Depends on what you mean by “right way to do it”. Auth0 gives you a lot of flexibility … which is great, but also potentially challenging. You can structure the contents of your user_metadata and app_metadata in whatever way suits your purposes. Certainly that specific line of code is a very typical example of adding a custom claims. You can also choose to structure your namespace however you like. It just needs to follow the URL format and be unique (and not use any of Auth0’s domains). I like having /claims on the end, but that is not required.
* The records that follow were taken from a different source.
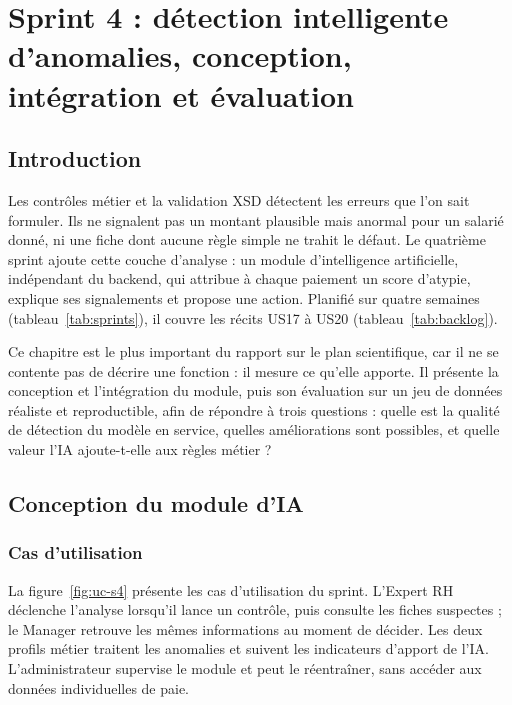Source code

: \chapter{Sprint 4 : détection intelligente d'anomalies, conception, intégration et évaluation}
\label{ch:sprint4}
\startcontents[chapters]
\chapterplan

\section{Introduction}

Les contrôles métier et la validation XSD détectent les erreurs que l'on sait formuler. Ils ne signalent pas un montant plausible mais anormal pour un salarié donné, ni une fiche dont aucune règle simple ne trahit le défaut. Le quatrième sprint ajoute cette couche d'analyse : un module d'intelligence artificielle, indépendant du backend, qui attribue à chaque paiement un score d'atypie, explique ses signalements et propose une action. Planifié sur quatre semaines (tableau~\ref{tab:sprints}), il couvre les récits US17 à US20 (tableau~\ref{tab:backlog}).

Ce chapitre est le plus important du rapport sur le plan scientifique, car il ne se contente pas de décrire une fonction : il mesure ce qu'elle apporte. Il présente la conception et l'intégration du module, puis son évaluation sur un jeu de données réaliste et reproductible, afin de répondre à trois questions : quelle est la qualité de détection du modèle en service, quelles améliorations sont possibles, et quelle valeur l'IA ajoute-t-elle aux règles métier ?

\section{Conception du module d'IA}

\subsection{Cas d'utilisation}

La figure~\ref{fig:uc-s4} présente les cas d'utilisation du sprint. L'Expert RH déclenche l'analyse lorsqu'il lance un contrôle, puis consulte les fiches suspectes ; le Manager retrouve les mêmes informations au moment de décider. Les deux profils métier traitent les anomalies et suivent les indicateurs d'apport de l'IA. L'administrateur supervise le module et peut le réentraîner, sans accéder aux données individuelles de paie.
zacharyholland · February 22, 2020, 3:53am

I guess I should say is this a good practice which it sounds like it is! I just want to make sure I’m not supposed to be sending it from the client rather than having Auth0 rules handle it.

I chose to use my API identifier as a my namespace. Does that sound good or could that create problems in the future?

markd · February 22, 2020, 4:00am

100%, let Auth0 do the work where it can. Rules** can do a lot more than just injecting data into your tokens, but injecting data into your tokens is a very common user case.

I’m not sure if this matters, or if it is a best practice. I would use a single unique namespace for all your custom claims. E.g., If you own foo.com, I would use something like:

https://sso.foo.com/claims/

But it may be that using your API identifier is fine too. I like having one namespace, but in my case I have a lot of developers creating custom claims, so a single namespace helps keep it all straight.

**Rules are powerful, as they allow you to inject arbitrary javascript into the authn flow. “Anything you can do in js, you can do in a Rule.” Not exactly true, but close enough.

zacharyholland · February 22, 2020, 4:04am

Awesome, great advice.

Thank you so much for all the help!!

markd · February 22, 2020, 4:05am

Happy to help, and good luck!

system · March 8, 2020, 4:05am

This topic was automatically closed 15 days after the last reply. New replies are no longer allowed.